Dataset entries:
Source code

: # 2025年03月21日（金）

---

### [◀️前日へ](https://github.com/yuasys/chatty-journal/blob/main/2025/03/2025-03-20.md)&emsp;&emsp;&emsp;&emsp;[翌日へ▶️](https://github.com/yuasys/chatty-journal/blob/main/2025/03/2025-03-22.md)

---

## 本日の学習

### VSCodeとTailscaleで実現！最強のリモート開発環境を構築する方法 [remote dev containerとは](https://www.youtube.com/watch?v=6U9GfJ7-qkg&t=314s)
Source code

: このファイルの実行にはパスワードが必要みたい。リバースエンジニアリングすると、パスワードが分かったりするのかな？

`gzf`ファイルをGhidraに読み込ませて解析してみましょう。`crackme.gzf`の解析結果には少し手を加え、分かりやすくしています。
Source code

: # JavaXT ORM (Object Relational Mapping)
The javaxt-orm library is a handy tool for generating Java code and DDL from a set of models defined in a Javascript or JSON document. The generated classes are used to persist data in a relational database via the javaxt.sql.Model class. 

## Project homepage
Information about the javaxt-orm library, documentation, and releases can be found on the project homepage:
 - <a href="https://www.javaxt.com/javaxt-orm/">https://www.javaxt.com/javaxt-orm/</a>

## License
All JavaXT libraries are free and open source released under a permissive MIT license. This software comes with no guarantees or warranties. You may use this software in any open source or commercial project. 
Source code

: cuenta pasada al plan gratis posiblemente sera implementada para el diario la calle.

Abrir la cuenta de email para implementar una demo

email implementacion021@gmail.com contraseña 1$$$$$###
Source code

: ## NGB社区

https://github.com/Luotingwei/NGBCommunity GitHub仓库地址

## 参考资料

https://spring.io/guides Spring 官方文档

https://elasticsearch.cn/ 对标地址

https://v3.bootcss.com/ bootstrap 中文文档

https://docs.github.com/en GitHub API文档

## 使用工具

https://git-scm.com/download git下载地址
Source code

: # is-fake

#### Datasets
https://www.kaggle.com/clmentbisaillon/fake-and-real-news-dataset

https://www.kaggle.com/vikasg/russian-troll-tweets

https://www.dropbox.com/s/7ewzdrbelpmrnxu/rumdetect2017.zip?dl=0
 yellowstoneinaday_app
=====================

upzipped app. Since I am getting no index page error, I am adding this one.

§ **TASK BRIEF**
Word for word, copy every entry.

§ **WRITTEN SOLUTION**
Source code

: # 2025年03月21日（金）

---

### [◀️前日へ](https://github.com/yuasys/chatty-journal/blob/main/2025/03/2025-03-20.md)&emsp;&emsp;&emsp;&emsp;[翌日へ▶️](https://github.com/yuasys/chatty-journal/blob/main/2025/03/2025-03-22.md)

---

## 本日の学習

### VSCodeとTailscaleで実現！最強のリモート開発環境を構築する方法 [remote dev containerとは](https://www.youtube.com/watch?v=6U9GfJ7-qkg&t=314s)
Source code

: このファイルの実行にはパスワードが必要みたい。リバースエンジニアリングすると、パスワードが分かったりするのかな？

`gzf`ファイルをGhidraに読み込ませて解析してみましょう。`crackme.gzf`の解析結果には少し手を加え、分かりやすくしています。
Source code

: # JavaXT ORM (Object Relational Mapping)
The javaxt-orm library is a handy tool for generating Java code and DDL from a set of models defined in a Javascript or JSON document. The generated classes are used to persist data in a relational database via the javaxt.sql.Model class. 

## Project homepage
Information about the javaxt-orm library, documentation, and releases can be found on the project homepage:
 - <a href="https://www.javaxt.com/javaxt-orm/">https://www.javaxt.com/javaxt-orm/</a>

## License
All JavaXT libraries are free and open source released under a permissive MIT license. This software comes with no guarantees or warranties. You may use this software in any open source or commercial project. 
Source code

: cuenta pasada al plan gratis posiblemente sera implementada para el diario la calle.

Abrir la cuenta de email para implementar una demo

email implementacion021@gmail.com contraseña 1$$$$$###
Source code

: ## NGB社区

https://github.com/Luotingwei/NGBCommunity GitHub仓库地址

## 参考资料

https://spring.io/guides Spring 官方文档

https://elasticsearch.cn/ 对标地址

https://v3.bootcss.com/ bootstrap 中文文档

https://docs.github.com/en GitHub API文档

## 使用工具

https://git-scm.com/download git下载地址
Source code

: # is-fake

#### Datasets
https://www.kaggle.com/clmentbisaillon/fake-and-real-news-dataset

https://www.kaggle.com/vikasg/russian-troll-tweets

https://www.dropbox.com/s/7ewzdrbelpmrnxu/rumdetect2017.zip?dl=0
 yellowstoneinaday_app
=====================

upzipped app. Since I am getting no index page error, I am adding this one.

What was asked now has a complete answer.